* INPUT RECORDS
□ □ □ □ □

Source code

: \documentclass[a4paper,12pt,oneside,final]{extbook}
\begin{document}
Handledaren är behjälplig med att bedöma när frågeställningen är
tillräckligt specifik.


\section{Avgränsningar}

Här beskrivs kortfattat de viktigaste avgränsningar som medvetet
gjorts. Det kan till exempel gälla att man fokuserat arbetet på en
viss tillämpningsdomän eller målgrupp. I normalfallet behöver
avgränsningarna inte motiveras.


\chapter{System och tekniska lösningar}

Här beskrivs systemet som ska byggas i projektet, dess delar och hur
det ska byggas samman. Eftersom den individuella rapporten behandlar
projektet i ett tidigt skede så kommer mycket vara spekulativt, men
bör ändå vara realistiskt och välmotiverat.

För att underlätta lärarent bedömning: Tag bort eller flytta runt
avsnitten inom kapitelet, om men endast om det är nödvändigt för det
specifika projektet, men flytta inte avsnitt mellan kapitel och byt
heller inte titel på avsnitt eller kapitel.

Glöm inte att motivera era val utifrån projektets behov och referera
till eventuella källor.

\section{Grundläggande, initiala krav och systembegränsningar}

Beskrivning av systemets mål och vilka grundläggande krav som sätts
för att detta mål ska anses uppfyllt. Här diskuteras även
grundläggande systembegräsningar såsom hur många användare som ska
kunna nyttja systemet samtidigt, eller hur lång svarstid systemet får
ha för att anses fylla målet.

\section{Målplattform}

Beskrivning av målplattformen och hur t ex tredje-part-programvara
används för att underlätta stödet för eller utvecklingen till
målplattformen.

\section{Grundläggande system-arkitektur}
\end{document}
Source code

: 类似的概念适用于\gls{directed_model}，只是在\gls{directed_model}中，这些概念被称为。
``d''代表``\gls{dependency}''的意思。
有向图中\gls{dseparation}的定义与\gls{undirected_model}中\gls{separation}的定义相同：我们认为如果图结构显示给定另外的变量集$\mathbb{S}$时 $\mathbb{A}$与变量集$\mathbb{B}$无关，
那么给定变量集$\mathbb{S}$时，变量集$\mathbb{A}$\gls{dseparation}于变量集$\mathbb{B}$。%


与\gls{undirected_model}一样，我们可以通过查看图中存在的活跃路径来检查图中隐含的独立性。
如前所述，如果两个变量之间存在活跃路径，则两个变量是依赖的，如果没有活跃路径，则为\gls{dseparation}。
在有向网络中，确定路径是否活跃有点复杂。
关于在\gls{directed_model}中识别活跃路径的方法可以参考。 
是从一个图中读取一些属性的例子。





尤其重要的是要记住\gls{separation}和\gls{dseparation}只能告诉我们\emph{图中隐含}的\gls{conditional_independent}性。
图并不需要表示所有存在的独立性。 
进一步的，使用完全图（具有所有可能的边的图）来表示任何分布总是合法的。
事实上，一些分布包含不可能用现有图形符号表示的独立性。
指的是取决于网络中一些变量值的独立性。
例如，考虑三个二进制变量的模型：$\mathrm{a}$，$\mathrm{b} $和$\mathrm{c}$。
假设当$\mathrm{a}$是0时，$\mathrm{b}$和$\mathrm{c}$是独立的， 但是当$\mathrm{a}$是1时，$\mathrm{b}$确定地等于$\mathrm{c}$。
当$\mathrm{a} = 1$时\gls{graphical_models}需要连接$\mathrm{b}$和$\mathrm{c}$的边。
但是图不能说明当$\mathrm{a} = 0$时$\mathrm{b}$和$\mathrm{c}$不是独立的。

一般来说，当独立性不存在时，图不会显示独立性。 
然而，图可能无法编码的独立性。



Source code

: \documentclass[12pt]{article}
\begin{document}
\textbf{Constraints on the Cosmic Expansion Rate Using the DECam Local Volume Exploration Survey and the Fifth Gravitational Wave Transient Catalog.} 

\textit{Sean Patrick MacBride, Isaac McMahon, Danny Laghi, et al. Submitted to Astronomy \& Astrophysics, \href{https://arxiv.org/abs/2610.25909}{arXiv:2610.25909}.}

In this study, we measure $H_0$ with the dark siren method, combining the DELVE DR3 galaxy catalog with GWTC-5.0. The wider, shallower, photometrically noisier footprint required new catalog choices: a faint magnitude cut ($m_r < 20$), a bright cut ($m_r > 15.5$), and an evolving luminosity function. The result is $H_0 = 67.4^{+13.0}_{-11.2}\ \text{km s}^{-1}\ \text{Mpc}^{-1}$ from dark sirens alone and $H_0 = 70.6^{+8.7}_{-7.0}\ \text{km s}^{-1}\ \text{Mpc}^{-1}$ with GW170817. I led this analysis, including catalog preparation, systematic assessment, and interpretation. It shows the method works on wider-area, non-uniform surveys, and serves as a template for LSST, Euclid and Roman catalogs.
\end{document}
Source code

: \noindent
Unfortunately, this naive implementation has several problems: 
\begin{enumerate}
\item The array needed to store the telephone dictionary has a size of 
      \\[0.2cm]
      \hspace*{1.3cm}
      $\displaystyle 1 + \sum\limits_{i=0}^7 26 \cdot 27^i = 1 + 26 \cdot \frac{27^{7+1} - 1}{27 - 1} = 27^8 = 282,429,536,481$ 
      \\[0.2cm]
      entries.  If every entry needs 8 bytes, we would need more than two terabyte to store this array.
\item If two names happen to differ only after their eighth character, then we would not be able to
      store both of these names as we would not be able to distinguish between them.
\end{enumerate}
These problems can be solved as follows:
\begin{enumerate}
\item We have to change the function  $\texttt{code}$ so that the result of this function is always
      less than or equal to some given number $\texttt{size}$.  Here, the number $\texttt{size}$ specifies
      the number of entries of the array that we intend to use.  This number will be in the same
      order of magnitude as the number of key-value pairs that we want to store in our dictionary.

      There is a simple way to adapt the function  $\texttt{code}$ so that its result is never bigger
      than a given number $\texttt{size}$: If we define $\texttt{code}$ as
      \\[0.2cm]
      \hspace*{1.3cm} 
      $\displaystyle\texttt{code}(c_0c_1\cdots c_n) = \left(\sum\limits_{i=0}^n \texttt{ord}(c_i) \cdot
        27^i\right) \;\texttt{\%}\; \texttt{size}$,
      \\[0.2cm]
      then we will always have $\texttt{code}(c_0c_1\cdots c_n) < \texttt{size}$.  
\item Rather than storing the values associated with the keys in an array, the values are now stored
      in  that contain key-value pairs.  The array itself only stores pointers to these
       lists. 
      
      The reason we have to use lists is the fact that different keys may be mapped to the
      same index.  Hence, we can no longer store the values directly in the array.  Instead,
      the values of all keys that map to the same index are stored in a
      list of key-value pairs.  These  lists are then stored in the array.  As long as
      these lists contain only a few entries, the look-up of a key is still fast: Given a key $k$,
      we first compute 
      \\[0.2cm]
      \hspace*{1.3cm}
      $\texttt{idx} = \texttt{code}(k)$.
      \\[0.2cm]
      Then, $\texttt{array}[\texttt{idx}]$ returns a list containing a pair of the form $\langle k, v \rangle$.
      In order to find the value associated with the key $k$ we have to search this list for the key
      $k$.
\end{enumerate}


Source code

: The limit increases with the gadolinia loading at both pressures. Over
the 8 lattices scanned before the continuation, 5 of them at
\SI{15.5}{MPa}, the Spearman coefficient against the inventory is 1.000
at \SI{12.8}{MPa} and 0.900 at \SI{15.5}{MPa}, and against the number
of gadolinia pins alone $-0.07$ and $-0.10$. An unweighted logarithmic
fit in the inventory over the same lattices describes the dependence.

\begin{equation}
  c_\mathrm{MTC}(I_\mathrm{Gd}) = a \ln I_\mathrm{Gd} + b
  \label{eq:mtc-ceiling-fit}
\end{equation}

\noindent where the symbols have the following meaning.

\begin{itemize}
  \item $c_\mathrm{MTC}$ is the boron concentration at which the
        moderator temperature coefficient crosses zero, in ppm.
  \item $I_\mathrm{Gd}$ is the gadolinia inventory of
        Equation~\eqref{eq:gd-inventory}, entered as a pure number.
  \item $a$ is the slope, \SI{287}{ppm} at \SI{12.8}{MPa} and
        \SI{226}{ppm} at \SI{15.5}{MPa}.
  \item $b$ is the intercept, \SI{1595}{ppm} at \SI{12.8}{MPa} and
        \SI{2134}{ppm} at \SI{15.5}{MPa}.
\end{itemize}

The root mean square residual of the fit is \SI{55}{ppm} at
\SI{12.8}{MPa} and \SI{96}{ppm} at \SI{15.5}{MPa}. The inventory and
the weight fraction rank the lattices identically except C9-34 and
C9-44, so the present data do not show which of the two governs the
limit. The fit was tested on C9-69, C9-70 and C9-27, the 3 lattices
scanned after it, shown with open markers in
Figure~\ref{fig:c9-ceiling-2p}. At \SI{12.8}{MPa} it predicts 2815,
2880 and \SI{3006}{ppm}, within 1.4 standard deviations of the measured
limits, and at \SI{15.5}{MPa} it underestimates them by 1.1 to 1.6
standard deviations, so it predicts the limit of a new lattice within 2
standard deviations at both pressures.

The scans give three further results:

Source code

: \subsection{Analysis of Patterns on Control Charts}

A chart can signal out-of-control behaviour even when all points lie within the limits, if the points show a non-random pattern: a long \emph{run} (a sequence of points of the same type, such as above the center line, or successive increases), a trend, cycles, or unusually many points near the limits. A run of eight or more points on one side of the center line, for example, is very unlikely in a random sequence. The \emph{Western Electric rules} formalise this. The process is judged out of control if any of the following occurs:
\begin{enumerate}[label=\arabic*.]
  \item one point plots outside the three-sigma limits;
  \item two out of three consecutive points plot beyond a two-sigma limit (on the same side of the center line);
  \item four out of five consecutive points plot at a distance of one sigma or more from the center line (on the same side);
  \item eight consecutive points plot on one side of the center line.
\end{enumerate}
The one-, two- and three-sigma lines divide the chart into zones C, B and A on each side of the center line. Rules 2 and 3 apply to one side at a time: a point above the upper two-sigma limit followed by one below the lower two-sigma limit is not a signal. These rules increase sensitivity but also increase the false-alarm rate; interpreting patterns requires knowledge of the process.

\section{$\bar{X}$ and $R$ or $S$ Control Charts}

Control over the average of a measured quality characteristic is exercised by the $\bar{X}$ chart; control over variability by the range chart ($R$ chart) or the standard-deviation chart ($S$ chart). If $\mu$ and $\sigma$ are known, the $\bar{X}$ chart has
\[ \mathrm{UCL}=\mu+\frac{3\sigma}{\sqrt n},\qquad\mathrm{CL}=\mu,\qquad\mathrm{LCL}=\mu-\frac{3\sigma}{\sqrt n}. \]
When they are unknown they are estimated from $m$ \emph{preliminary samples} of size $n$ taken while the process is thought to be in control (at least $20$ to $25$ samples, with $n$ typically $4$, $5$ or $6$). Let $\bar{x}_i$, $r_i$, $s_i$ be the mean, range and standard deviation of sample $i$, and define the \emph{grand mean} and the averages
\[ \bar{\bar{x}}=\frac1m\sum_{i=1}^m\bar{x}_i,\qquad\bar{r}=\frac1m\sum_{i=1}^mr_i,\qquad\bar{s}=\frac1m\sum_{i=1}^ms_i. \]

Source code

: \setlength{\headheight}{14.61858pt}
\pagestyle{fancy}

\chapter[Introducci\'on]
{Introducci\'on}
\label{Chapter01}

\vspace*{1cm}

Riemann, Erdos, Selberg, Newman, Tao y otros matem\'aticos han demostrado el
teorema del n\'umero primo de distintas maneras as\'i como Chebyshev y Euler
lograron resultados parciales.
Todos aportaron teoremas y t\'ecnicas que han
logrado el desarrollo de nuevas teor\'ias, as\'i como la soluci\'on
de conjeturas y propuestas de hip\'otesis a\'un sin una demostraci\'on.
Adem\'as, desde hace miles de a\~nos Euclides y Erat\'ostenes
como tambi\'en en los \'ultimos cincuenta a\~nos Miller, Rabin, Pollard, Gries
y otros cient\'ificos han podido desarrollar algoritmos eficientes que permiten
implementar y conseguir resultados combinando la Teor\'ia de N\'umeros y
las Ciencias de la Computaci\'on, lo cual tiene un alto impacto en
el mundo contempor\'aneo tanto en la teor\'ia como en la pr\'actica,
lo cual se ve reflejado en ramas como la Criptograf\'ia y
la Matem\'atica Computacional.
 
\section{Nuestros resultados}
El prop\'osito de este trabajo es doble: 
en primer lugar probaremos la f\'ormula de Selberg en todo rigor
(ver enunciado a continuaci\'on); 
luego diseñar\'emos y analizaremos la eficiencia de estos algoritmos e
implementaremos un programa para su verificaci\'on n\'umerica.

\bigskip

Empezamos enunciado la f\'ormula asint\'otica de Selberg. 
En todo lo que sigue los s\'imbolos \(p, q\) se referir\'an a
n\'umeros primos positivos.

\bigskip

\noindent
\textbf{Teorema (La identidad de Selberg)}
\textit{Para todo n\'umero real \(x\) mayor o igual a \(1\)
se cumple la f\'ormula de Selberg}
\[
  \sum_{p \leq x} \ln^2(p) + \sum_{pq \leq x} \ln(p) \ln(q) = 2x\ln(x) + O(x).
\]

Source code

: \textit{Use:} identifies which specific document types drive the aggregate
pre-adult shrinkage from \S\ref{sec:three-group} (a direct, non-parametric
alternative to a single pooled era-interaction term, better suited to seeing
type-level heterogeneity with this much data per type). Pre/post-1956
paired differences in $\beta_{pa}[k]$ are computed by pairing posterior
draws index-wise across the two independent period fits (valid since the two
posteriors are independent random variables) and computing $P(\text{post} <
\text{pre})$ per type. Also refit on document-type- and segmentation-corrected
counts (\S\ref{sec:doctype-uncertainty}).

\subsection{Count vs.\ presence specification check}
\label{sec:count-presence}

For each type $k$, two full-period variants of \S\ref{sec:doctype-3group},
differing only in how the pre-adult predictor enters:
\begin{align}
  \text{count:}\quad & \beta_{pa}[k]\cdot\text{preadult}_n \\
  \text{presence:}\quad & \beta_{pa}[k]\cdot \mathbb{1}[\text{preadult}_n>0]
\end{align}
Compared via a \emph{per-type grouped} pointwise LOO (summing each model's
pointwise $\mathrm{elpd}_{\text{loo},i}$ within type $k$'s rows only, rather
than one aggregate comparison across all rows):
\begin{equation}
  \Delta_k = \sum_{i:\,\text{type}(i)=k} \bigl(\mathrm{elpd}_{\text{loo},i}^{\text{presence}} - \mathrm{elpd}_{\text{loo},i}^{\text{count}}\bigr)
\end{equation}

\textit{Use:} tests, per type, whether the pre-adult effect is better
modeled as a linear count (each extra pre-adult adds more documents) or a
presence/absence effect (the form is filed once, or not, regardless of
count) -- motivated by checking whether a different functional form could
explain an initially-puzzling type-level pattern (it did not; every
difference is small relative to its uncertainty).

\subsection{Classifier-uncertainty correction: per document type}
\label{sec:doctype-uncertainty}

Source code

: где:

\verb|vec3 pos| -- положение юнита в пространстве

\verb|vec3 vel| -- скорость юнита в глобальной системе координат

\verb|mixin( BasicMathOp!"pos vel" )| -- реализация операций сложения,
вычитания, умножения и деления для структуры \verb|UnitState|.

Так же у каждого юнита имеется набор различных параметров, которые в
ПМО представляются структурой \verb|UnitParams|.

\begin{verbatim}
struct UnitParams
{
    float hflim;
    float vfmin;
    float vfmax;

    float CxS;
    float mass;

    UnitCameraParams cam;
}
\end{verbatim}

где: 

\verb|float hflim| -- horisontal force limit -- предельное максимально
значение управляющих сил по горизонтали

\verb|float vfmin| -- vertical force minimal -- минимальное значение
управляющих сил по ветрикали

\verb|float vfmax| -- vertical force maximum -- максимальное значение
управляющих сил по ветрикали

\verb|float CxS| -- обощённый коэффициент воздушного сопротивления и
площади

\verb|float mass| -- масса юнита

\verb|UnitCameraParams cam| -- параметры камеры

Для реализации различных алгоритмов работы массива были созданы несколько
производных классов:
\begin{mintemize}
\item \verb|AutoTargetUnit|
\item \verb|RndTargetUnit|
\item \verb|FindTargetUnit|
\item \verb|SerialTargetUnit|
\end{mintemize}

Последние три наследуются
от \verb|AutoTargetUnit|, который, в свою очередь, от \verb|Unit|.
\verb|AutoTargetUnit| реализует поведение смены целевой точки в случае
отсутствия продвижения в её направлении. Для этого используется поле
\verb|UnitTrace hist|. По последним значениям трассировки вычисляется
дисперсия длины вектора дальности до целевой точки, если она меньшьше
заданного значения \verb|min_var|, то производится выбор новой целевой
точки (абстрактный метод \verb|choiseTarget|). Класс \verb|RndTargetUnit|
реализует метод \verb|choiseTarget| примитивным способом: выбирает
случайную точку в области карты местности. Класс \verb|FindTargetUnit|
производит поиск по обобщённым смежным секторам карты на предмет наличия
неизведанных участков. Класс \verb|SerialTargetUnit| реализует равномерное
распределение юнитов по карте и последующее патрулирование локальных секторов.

□ □ □ □ □

* TASK GOAL
For the lines above, output exactly those from the line containing "дисперсия длины вектора" through the line containing "случайную точку в", and skip the others.

* ANSWER TO THE PROBLEM
дисперсия длины вектора дальности до целевой точки, если она меньшьше
заданного значения \verb|min_var|, то производится выбор новой целевой
точки (абстрактный метод \verb|choiseTarget|). Класс \verb|RndTargetUnit|
реализует метод \verb|choiseTarget| примитивным способом: выбирает
случайную точку в области карты местности. Класс \verb|FindTargetUnit|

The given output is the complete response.